======== SOURCE RECORDS
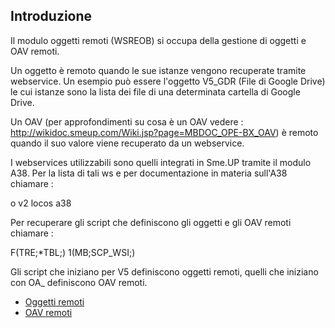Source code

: 
## Introduzione

Il modulo oggetti remoti (WSREOB) si occupa della gestione di oggetti e OAV remoti.

Un oggetto è remoto quando le sue istanze vengono recuperate tramite webservice. Un esempio può essere l'oggetto V5_GDR (File di Google Drive) le cui istanze sono la lista dei file di una determinata cartella di Google Drive.

Un OAV (per approfondimenti su cosa è un OAV vedere :  http://wikidoc.smeup.com/Wiki.jsp?page=MBDOC_OPE-BX_OAV) è remoto quando il suo valore viene recuperato da un webservice.

I webservices utilizzabili sono quelli integrati in Sme.UP tramite il modulo A38. Per la lista di tali ws e per documentazione in materia sull'A38 chiamare : 

o v2 locos a38

Per recuperare gli script che definiscono gli oggetti e gli OAV remoti chiamare : 

F(TRE;*TBL;) 1(MB;SCP_WSI;)

Gli script che iniziano per V5 definiscono oggetti remoti, quelli che iniziano con OA_ definiscono OAV remoti.


- [Oggetti remoti](Sorgenti/MB/DOC/WSREOB_01)
- [OAV remoti](Sorgenti/MB/DOC/WSREOB_02)
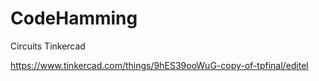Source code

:# CodeHamming

Circuits Tinkercad

https://www.tinkercad.com/things/9hES39ooWuG-copy-of-tpfinal/editel
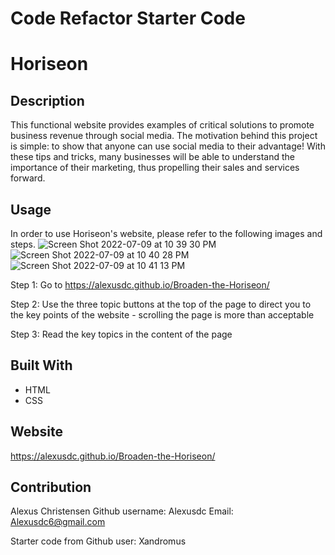 # Code Refactor Starter Code

# Horiseon

## Description

This functional website provides examples of critical solutions to promote business revenue through social media. The motivation behind this project is simple: to show that anyone can use social media to their advantage! With these tips and tricks, many businesses will be able to understand the importance of their marketing, thus propelling their sales and services forward. 

## Usage 
In order to use Horiseon's website, please refer to the following images and steps. 
![Screen Shot 2022-07-09 at 10 39 30 PM](https://user-images.githubusercontent.com/106570615/178132835-be3a770e-50bb-4ed5-9597-cdee6960a55b.png)
![Screen Shot 2022-07-09 at 10 40 28 PM](https://user-images.githubusercontent.com/106570615/178132855-f1312d85-192c-4747-a2db-aa4f3656a282.png)
![Screen Shot 2022-07-09 at 10 41 13 PM](https://user-images.githubusercontent.com/106570615/178132881-31e1fcd5-1519-4a23-9056-a901dc4284a0.png)

Step 1: Go to https://alexusdc.github.io/Broaden-the-Horiseon/

Step 2: Use the three topic buttons at the top of the page to direct you to the key points of the website - scrolling the page is more than acceptable

Step 3: Read the key topics in the content of the page 

## Built With
* HTML
* CSS

## Website
https://alexusdc.github.io/Broaden-the-Horiseon/

## Contribution
Alexus Christensen 
Github username: Alexusdc
Email: Alexusdc6@gmail.com

Starter code from Github user: Xandromus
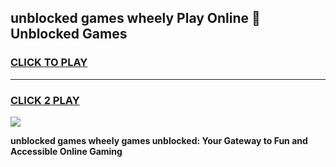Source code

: 
## unblocked games wheely Play Online 👋 Unblocked Games
<h3>
<a href="https://premium.freeplayer.one?title=unblocked_games_wheely&ref=19F">CLICK TO PLAY</a></h3>
<hr>

<h3>
<a href="https://premium.freeplayer.one?title=unblocked_games_wheely&ref=19F">CLICK 2 PLAY</a>
  
</h3>

<a href="https://premium.freeplayer.one?title=unblocked_games_wheely&ref=19F"><img src="https://clearcache.store/games.png"></a>


**unblocked games wheely games unblocked: Your Gateway to Fun and Accessible Online Gaming**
================
* ACTIVITY *
What is needed here is an exact repetition of the listing above, pictures excluded.

* SOLUTION TO THIS TASK *
Source code

: 
## Introduzione

Il modulo oggetti remoti (WSREOB) si occupa della gestione di oggetti e OAV remoti.

Un oggetto è remoto quando le sue istanze vengono recuperate tramite webservice. Un esempio può essere l'oggetto V5_GDR (File di Google Drive) le cui istanze sono la lista dei file di una determinata cartella di Google Drive.

Un OAV (per approfondimenti su cosa è un OAV vedere :  http://wikidoc.smeup.com/Wiki.jsp?page=MBDOC_OPE-BX_OAV) è remoto quando il suo valore viene recuperato da un webservice.

I webservices utilizzabili sono quelli integrati in Sme.UP tramite il modulo A38. Per la lista di tali ws e per documentazione in materia sull'A38 chiamare : 

o v2 locos a38

Per recuperare gli script che definiscono gli oggetti e gli OAV remoti chiamare : 

F(TRE;*TBL;) 1(MB;SCP_WSI;)

Gli script che iniziano per V5 definiscono oggetti remoti, quelli che iniziano con OA_ definiscono OAV remoti.


- [Oggetti remoti](Sorgenti/MB/DOC/WSREOB_01)
- [OAV remoti](Sorgenti/MB/DOC/WSREOB_02)
Source code

:# CodeHamming

Circuits Tinkercad

https://www.tinkercad.com/things/9hES39ooWuG-copy-of-tpfinal/editel
 # Code Refactor Starter Code

# Horiseon

## Description

This functional website provides examples of critical solutions to promote business revenue through social media. The motivation behind this project is simple: to show that anyone can use social media to their advantage! With these tips and tricks, many businesses will be able to understand the importance of their marketing, thus propelling their sales and services forward. 

## Usage 
In order to use Horiseon's website, please refer to the following images and steps. 
![Screen Shot 2022-07-09 at 10 39 30 PM](https://user-images.githubusercontent.com/106570615/178132835-be3a770e-50bb-4ed5-9597-cdee6960a55b.png)
![Screen Shot 2022-07-09 at 10 40 28 PM](https://user-images.githubusercontent.com/106570615/178132855-f1312d85-192c-4747-a2db-aa4f3656a282.png)
![Screen Shot 2022-07-09 at 10 41 13 PM](https://user-images.githubusercontent.com/106570615/178132881-31e1fcd5-1519-4a23-9056-a901dc4284a0.png)

Step 1: Go to https://alexusdc.github.io/Broaden-the-Horiseon/

Step 2: Use the three topic buttons at the top of the page to direct you to the key points of the website - scrolling the page is more than acceptable

Step 3: Read the key topics in the content of the page 

## Built With
* HTML
* CSS

## Website
https://alexusdc.github.io/Broaden-the-Horiseon/

## Contribution
Alexus Christensen 
Github username: Alexusdc
Email: Alexusdc6@gmail.com

Starter code from Github user: Xandromus
Source code

: 
## unblocked games wheely Play Online 👋 Unblocked Games
<h3>
<a href="https://premium.freeplayer.one?title=unblocked_games_wheely&ref=19F">CLICK TO PLAY</a></h3>
<hr>

<h3>
<a href="https://premium.freeplayer.one?title=unblocked_games_wheely&ref=19F">CLICK 2 PLAY</a>
  
</h3>

<a href="https://premium.freeplayer.one?title=unblocked_games_wheely&ref=19F"><img src="https://clearcache.store/games.png"></a>


**unblocked games wheely games unblocked: Your Gateway to Fun and Accessible Online Gaming**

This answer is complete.